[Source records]
☆ ☆ ☆ ☆
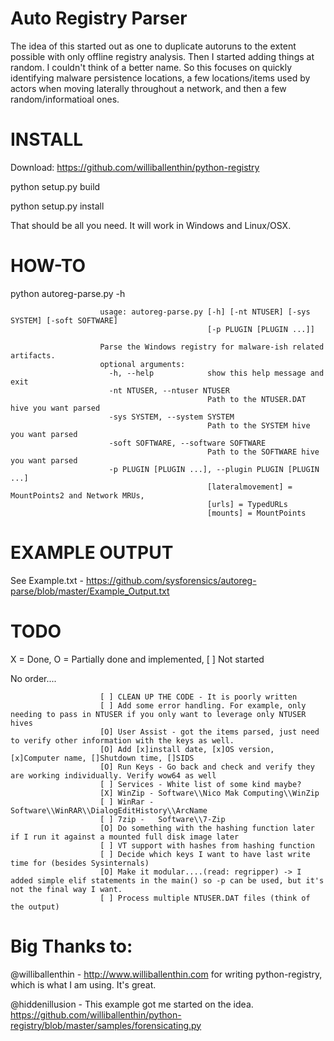 Auto Registry Parser 
====================  

The idea of this started out as one to duplicate autoruns to the extent possible with only offline registry analysis. Then I started adding things at random. I couldn't think of a better name. So this focuses on quickly identifying malware persistence locations, a few locations/items used by actors when moving laterally throughout a network, and then a few random/informatioal ones.

INSTALL
========

Download: https://github.com/williballenthin/python-registry

python setup.py build

python setup.py install

That should be all you need. It will work in Windows and Linux/OSX.

HOW-TO
=======

python autoreg-parse.py -h

                        usage: autoreg-parse.py [-h] [-nt NTUSER] [-sys SYSTEM] [-soft SOFTWARE]
                                                [-p PLUGIN [PLUGIN ...]]
                        
                        Parse the Windows registry for malware-ish related artifacts.
                        optional arguments:
                          -h, --help            show this help message and exit
                          -nt NTUSER, --ntuser NTUSER
                                                Path to the NTUSER.DAT hive you want parsed
                          -sys SYSTEM, --system SYSTEM
                                                Path to the SYSTEM hive you want parsed
                          -soft SOFTWARE, --software SOFTWARE
                                                Path to the SOFTWARE hive you want parsed
                          -p PLUGIN [PLUGIN ...], --plugin PLUGIN [PLUGIN ...]
                                                [lateralmovement] = MountPoints2 and Network MRUs,
                                                [urls] = TypedURLs
                                                [mounts] = MountPoints
                        
EXAMPLE OUTPUT
===============

See Example.txt - https://github.com/sysforensics/autoreg-parse/blob/master/Example_Output.txt

TODO
=====
X = Done, O = Partially done and implemented, [ ] Not started

No order....

                        [ ] CLEAN UP THE CODE - It is poorly written
                        [ ] Add some error handling. For example, only needing to pass in NTUSER if you only want to leverage only NTUSER hives
                        [O] User Assist - got the items parsed, just need to verify other information with the keys as well.
                        [O] Add [x]install date, [x]OS version, [x]Computer name, []Shutdown time, []SIDS
                        [O] Run Keys - Go back and check and verify they are working individually. Verify wow64 as well
                        [ ] Services - White list of some kind maybe?
                        [X] WinZip - Software\\Nico Mak Computing\\WinZip
                        [ ] WinRar - Software\\WinRAR\\DialogEditHistory\\ArcName
                        [ ] 7zip -   Software\\7-Zip
                        [O] Do something with the hashing function later if I run it against a mounted full disk image later
                        [ ] VT support with hashes from hashing function
                        [ ] Decide which keys I want to have last write time for (besides Sysinternals)
                        [O] Make it modular....(read: regripper) -> I added simple elif statements in the main() so -p can be used, but it's not the final way I want.
                        [ ] Process multiple NTUSER.DAT files (think of the output)

Big Thanks to:
==============

@williballenthin - http://www.williballenthin.com for writing python-registry, which is what I am using. It's great.

@hiddenillusion - This example got me started on the idea. https://github.com/williballenthin/python-registry/blob/master/samples/forensicating.py
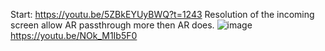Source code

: Start: https://youtu.be/5ZBkEYUyBWQ?t=1243
Resolution of the incoming screen allow AR passthrough more then AR does.
![image](https://user-images.githubusercontent.com/20149493/174787728-010b32d9-6cd5-4653-9bc9-a6549affa2cd.png)
https://youtu.be/NOk_M1Ib5F0
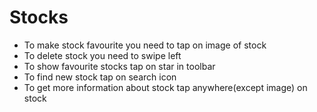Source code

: # Stocks
- To make stock favourite you need to tap on image of stock
- To delete stock you need to swipe left
- To show favourite stocks tap on star in toolbar
- To find new stock tap on search icon
- To get more information about stock tap anywhere(except image) on stock
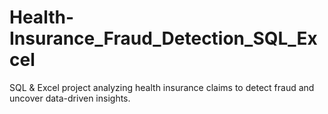 # Health-Insurance_Fraud_Detection_SQL_Excel
SQL &amp; Excel project analyzing health insurance claims to detect fraud and uncover data-driven insights.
☆ ☆ ☆ ☆
* [DESCRIPTION OF THE TASK]:
Copy out each line of the records that holds the string "NTUSER".

* [ANSWER SPACE]:
                        usage: autoreg-parse.py [-h] [-nt NTUSER] [-sys SYSTEM] [-soft SOFTWARE]
                          -nt NTUSER, --ntuser NTUSER
                                                Path to the NTUSER.DAT hive you want parsed
                        [ ] Add some error handling. For example, only needing to pass in NTUSER if you only want to leverage only NTUSER hives
                        [ ] Process multiple NTUSER.DAT files (think of the output)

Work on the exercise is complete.